QuoteOriginally posted by Douglas_of_Sweden Quote
The A*135/1.8 used for stage photo of "Alice in wonderland". As Marc pointed out, the deeper DOF of the APS-C format is hardly a dissadvantage when you are already struggling to get things into the DOF, which is often the case for stage photo.
Great shots, Douglas! I know that it can be very difficult to get good results under stage lighting.

Here are a few more from mine.

A shot at f1.8 in poor lighting, hence the use of ISO800 (link to full-sized image is here):



I use this image to demonstrate the sharpness of this lens - it is extremely sharp even wide open. Here's a 100% crop of the above (there is no sharpening applied here):



Some PF is apparent here - this lens does exhibit bokeh CA at wide apertures. Fortunately, this goes away at f2.5-2.8.

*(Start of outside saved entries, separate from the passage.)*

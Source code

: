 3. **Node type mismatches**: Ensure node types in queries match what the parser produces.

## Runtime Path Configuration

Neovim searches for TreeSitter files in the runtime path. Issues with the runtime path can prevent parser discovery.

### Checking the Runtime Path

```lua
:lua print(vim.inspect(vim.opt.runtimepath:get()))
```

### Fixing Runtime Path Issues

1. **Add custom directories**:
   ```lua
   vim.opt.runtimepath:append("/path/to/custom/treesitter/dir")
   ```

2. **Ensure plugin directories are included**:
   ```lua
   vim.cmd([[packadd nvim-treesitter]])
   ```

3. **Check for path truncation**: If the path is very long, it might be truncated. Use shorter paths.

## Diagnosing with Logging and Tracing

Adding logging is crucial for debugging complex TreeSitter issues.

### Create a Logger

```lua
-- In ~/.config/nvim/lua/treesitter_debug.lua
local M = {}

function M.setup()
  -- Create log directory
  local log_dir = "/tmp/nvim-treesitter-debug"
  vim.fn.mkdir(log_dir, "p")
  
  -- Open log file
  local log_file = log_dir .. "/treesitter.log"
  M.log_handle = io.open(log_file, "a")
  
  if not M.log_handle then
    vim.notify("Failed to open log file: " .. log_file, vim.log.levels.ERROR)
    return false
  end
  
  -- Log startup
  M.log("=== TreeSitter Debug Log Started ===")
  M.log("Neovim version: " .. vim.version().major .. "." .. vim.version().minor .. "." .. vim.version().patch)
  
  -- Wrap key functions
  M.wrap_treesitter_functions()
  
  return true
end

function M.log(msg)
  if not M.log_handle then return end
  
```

And the next two were taken in much better lighting at f7.1:

#1 - there's a "realism" and clarity that really jumps out at me (link to full-sized version here):



#2 (link to full-sized version here):



Here's a 100% non-sharpened crop of the last image:



While the sharpness of this lens is perhaps its most impressive technical quality, I am finding that what keeps drawing me to use it are the vibrant colours and clarity I see in the resulting photos. The latter I associate with good flare resistance, which I find a bit surprising given the very large and curved front element and the fact that I haven't been using a hood with mine (I just haven't gotten around to getting one of the proper size).

Douglas, do you use a hood with yours?

Anyways, this is definitely the one to get if you can find one for a reasonable price.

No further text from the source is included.